To use PGO you first need to obtain a profile that ideally matches your live traffic pattern. We do by exposing profiling endpoints internally and grabbing a profile from a running application in kubernetes. We register the profiling endpoints during application startup:

func addPProfHandlers(mux *http.ServeMux) {
	//  "allocs":       "A sampling of all past memory allocations",
	//	"block":        "Stack traces that led to blocking on synchronization primitives",
	//	"cmdline":      "The command line invocation of the current program",
	//	"goroutine":    "Stack traces of all current goroutines",
	//	"heap":         "A sampling of memory allocations of live objects. You can specify the gc GET parameter to run GC before taking the heap sample.",
	//	"mutex":        "Stack traces of holders of contended mutexes",
	//	"profile":      "CPU profile. You can specify the duration in the seconds GET parameter.
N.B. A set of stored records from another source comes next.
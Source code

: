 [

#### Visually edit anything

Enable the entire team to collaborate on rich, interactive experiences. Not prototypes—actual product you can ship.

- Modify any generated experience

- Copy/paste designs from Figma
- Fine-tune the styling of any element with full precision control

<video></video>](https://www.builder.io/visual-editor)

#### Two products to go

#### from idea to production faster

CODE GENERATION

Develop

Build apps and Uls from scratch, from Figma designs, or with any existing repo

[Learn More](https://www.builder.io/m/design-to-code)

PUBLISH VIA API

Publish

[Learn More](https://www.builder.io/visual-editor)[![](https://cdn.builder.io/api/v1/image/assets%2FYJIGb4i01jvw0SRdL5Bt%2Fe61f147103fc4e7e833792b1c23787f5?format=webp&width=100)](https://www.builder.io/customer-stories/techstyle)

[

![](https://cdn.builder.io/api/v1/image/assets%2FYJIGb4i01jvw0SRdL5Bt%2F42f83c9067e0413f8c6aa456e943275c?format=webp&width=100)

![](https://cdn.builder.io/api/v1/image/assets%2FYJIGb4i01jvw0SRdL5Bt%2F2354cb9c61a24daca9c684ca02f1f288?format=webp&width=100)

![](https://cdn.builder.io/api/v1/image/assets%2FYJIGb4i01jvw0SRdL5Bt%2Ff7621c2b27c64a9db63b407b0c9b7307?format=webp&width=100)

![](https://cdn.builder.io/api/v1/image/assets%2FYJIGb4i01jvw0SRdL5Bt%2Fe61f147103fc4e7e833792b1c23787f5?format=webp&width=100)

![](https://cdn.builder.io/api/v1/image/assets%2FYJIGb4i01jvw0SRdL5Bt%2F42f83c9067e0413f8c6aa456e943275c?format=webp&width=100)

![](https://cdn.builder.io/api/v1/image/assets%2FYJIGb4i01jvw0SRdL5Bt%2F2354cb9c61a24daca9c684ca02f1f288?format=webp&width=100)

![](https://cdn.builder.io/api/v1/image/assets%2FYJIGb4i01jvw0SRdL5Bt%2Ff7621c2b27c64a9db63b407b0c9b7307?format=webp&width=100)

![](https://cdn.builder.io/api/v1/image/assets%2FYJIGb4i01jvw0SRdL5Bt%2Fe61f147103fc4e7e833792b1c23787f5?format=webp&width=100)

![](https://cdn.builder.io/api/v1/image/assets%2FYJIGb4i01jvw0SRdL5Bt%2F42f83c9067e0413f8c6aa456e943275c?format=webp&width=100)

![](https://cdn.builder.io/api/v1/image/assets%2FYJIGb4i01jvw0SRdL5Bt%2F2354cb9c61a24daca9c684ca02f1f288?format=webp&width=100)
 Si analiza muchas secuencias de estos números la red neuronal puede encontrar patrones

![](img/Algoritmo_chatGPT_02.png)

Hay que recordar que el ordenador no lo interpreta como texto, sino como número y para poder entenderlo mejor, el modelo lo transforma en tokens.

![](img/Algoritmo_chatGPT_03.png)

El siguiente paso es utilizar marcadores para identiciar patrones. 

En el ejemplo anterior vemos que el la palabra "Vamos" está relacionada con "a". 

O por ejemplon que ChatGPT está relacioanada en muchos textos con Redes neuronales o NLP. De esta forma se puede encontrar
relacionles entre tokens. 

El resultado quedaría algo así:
After you get the profile file, use the go tool pprof command to investigate the profile.",
	//	"threadcreate": "Stack traces that led to the creation of new OS threads",
	//	"trace":        "A trace of execution of the current program. You can specify the duration in the seconds GET parameter. After you get the trace file, use the go tool trace command to investigate the trace.",
	mux.HandleFunc("/debug/pprof/", pprof.Index)
	mux.HandleFunc("/debug/pprof/cmdline", pprof.Cmdline)
	mux.HandleFunc("/debug/pprof/profile", pprof.Profile)
	mux.HandleFunc("/debug/pprof/symbol", pprof.Symbol)
	mux.HandleFunc("/debug/pprof/trace", pprof.Trace)
	mux.Handle("/debug/pprof/heap", pprof.Handler("heap"))
	mux.Handle("/debug/pprof/block", pprof.Handler("block"))
	mux.Handle("/debug/pprof/mutex", pprof.Handler("mutex"))
	mux.Handle("/debug/pprof/goroutine", pprof.Handler("goroutine"))
	mux.Handle("/debug/pprof/threadcreate", pprof.Handler("threadcreate"))
}

Then port-forward the running pod in production:

kubectl port-forward $(kubectl get pods -n identity -o name --no-headers=true | grep 'app-name' | head -n 1) http

And grap a profile by running in another terminal session:

curl -o default.pgo http://localhost:8080/debug/pprof/profile\?seconds=30

That’s it. The go build command will automatically enable pgo if it detects default.pgo file in the root directory. As long as you copy the default.pgo profile into your docker image before the build step there are no additional steps required.

You don’t need to have pprof of the latest change to optimize the binary. It is still good idea to update the profile every now and than, especially after major dependency update or code changes.

From the docs:

Go PGO is generally robust to skew between the profiled version of an application and the version building with the profile, as well as to building with profiles collected from already-optimized binaries. This is what makes this iterative lifecycle possible. See the AutoFDO section for additional details about this workflow.

Source stability is achieved using heuristics to match samples from the profile to the compiling source. As a result, many changes to source code, such as adding new functions, have no impact on matching existing code. When the compiler is not able to match changed code, some optimizations are lost, but note that this is a graceful degradation. A single function failing to match may lose out on optimization opportunities, but overall PGO benefit is usually spread across many functions. See the source stability section for more details about matching and degradation.

The improvements vary from application to application but in the case of our external authorization agent that is called for almost all requests hitting SumUp APIs we have seen improvement in CPU usage and improvement of p50 latency (hotpath) from ~1.5ms to ~0.75ms.

Profile-guided optimization can be a quick performance improvement for your app for a fairly low effort. The improvements wary but PGO can have a drasticall impact on applications that have only a few hot-paths. Lastly, it’s an interesting novelty in the toolset of compiler provided optimizations.